# WHAT THE TASK REQUIRES:
In the entries that follow, find the word "token" and report each line it is on.

··········

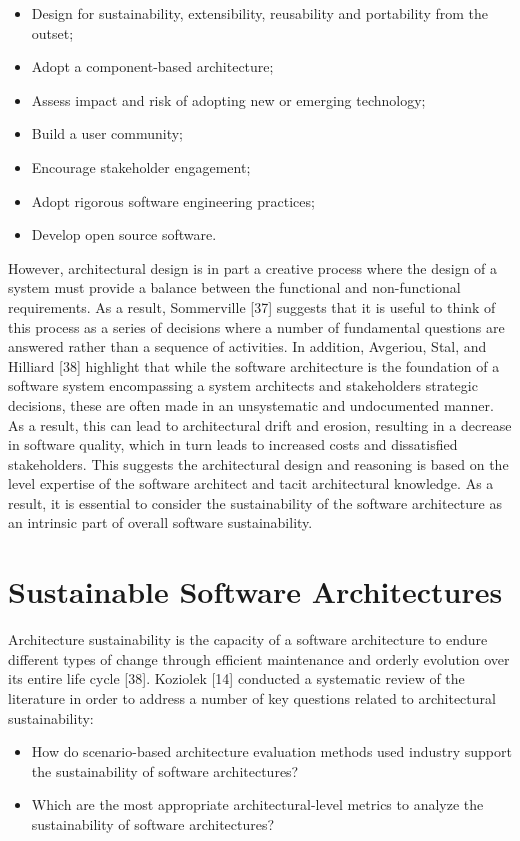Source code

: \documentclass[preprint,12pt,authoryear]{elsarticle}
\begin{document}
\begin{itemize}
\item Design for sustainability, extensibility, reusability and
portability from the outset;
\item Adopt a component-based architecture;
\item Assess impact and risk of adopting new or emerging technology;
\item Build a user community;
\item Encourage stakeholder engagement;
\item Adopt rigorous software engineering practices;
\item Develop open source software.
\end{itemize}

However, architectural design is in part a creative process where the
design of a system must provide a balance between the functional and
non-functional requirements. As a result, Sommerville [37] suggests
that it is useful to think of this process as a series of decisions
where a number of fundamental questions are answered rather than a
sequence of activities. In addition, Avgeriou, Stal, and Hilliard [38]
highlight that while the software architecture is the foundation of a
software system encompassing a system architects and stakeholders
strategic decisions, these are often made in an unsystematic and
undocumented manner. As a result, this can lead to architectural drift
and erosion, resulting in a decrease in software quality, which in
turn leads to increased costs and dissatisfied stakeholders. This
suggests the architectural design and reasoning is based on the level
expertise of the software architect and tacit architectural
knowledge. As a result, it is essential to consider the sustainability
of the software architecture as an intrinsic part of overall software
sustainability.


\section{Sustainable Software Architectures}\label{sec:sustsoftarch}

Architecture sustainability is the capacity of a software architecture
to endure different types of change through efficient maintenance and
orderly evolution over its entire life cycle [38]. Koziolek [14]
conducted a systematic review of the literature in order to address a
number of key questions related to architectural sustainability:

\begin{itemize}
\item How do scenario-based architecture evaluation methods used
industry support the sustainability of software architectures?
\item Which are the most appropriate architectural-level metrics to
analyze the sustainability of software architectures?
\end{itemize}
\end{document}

··········

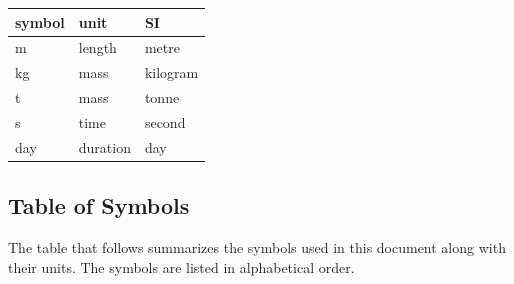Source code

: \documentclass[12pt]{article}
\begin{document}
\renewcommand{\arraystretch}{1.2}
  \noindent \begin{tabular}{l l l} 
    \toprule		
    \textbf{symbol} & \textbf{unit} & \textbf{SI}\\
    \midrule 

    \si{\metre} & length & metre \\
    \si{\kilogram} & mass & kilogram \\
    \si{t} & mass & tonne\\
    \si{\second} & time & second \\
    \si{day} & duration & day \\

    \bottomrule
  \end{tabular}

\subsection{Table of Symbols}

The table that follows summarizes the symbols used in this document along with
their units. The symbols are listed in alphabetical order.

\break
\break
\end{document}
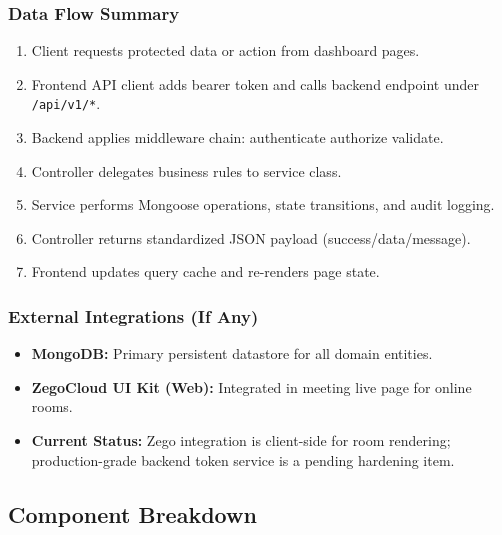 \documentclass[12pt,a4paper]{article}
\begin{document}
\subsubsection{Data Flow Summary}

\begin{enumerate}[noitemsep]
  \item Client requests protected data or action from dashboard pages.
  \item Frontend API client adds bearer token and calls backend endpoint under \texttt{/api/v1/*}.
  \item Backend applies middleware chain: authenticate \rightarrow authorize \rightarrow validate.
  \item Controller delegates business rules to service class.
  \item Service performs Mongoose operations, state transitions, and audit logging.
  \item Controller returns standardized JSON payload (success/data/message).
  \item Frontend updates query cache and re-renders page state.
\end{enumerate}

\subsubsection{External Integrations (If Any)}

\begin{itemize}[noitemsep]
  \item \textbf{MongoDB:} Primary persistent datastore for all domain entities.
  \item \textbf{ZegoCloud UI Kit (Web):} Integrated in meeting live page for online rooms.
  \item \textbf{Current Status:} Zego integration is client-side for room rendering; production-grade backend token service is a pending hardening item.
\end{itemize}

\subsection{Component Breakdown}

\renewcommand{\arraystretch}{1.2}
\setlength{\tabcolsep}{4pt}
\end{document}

··········

# EXERCISE ANSWER:
  \item Frontend API client adds bearer token and calls backend endpoint under \texttt{/api/v1/*}.
  \item \textbf{Current Status:} Zego integration is client-side for room rendering; production-grade backend token service is a pending hardening item.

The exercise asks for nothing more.